# Study material
################

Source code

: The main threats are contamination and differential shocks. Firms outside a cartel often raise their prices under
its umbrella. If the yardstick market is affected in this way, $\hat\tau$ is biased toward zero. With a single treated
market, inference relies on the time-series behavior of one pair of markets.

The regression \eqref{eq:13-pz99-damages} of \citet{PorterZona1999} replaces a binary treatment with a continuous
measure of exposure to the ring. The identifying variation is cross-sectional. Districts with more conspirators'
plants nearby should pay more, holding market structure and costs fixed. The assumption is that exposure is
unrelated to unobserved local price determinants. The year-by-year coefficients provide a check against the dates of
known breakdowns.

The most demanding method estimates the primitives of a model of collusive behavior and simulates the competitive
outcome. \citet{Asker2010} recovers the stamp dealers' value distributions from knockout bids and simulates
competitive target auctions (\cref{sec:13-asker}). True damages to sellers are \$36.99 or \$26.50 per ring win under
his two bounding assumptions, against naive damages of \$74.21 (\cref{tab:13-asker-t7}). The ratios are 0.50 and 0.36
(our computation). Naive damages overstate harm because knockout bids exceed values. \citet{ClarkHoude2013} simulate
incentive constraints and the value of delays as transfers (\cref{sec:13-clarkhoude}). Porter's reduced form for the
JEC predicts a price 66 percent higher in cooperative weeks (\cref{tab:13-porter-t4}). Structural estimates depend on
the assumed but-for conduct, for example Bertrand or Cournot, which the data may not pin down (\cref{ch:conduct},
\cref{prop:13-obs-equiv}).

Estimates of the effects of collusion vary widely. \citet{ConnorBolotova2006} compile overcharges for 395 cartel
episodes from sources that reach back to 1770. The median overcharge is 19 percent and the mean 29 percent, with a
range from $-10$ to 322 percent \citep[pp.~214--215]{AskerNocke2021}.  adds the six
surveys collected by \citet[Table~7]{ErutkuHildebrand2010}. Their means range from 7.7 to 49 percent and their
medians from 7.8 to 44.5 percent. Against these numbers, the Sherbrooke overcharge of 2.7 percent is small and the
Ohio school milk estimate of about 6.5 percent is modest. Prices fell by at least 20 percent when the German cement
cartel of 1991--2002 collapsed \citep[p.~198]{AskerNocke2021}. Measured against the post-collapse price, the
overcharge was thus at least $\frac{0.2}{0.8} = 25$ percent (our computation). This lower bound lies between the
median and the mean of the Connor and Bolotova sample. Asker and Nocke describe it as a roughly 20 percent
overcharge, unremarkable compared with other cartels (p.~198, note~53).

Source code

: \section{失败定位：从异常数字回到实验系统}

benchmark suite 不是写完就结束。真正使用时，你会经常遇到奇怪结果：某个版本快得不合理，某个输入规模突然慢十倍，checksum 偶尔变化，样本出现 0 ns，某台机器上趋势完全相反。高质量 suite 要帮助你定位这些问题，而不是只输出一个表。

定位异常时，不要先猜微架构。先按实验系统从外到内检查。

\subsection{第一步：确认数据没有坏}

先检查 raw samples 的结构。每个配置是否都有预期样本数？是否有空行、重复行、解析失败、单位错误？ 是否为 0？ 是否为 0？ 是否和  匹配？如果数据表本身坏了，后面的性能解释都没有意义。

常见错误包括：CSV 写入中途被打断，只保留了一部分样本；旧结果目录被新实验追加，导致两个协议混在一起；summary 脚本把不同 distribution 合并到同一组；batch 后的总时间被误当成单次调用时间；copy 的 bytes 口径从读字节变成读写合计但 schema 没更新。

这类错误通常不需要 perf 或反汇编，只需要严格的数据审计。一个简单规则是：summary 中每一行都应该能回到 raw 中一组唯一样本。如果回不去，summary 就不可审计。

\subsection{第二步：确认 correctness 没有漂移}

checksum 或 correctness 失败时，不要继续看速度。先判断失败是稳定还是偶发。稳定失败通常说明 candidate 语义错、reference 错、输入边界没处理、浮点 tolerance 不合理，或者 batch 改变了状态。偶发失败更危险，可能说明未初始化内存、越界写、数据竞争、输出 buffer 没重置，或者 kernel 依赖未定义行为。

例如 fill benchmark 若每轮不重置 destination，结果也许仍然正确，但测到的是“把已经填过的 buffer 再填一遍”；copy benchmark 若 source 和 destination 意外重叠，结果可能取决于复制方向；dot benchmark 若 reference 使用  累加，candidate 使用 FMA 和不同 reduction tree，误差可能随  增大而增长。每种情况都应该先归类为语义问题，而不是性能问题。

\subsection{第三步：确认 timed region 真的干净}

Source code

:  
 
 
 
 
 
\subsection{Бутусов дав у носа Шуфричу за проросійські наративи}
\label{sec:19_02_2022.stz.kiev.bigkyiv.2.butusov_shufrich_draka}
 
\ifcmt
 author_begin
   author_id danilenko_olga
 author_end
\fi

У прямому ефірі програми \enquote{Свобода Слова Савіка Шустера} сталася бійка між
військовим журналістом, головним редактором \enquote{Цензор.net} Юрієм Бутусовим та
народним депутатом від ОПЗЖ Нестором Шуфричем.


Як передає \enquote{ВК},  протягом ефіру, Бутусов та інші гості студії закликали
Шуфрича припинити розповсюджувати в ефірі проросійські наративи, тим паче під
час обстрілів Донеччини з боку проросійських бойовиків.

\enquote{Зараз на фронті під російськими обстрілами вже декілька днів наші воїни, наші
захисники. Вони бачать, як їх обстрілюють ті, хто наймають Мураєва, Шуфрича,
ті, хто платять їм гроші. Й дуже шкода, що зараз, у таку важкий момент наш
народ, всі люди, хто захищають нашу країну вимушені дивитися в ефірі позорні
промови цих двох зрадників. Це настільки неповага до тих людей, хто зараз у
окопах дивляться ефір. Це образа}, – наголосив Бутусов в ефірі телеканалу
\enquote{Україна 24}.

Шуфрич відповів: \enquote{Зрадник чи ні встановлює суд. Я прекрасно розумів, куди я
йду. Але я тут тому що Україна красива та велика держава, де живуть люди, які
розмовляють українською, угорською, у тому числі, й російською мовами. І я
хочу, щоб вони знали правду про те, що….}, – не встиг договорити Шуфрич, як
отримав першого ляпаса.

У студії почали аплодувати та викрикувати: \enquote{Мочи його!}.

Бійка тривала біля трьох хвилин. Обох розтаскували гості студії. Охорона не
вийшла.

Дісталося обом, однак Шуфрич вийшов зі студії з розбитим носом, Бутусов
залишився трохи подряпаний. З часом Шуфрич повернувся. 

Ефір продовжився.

################

# Task brief
Repeat, exactly as they stand above, the lines from the line with "plants nearby should" to the line with "Estimates of the", both lines included.

# Solution to the problem
plants nearby should pay more, holding market structure and costs fixed. The assumption is that exposure is
unrelated to unobserved local price determinants. The year-by-year coefficients provide a check against the dates of
known breakdowns.

The most demanding method estimates the primitives of a model of collusive behavior and simulates the competitive
outcome. \citet{Asker2010} recovers the stamp dealers' value distributions from knockout bids and simulates
competitive target auctions (\cref{sec:13-asker}). True damages to sellers are \$36.99 or \$26.50 per ring win under
his two bounding assumptions, against naive damages of \$74.21 (\cref{tab:13-asker-t7}). The ratios are 0.50 and 0.36
(our computation). Naive damages overstate harm because knockout bids exceed values. \citet{ClarkHoude2013} simulate
incentive constraints and the value of delays as transfers (\cref{sec:13-clarkhoude}). Porter's reduced form for the
JEC predicts a price 66 percent higher in cooperative weeks (\cref{tab:13-porter-t4}). Structural estimates depend on
the assumed but-for conduct, for example Bertrand or Cournot, which the data may not pin down (\cref{ch:conduct},
\cref{prop:13-obs-equiv}).

Estimates of the effects of collusion vary widely. \citet{ConnorBolotova2006} compile overcharges for 395 cartel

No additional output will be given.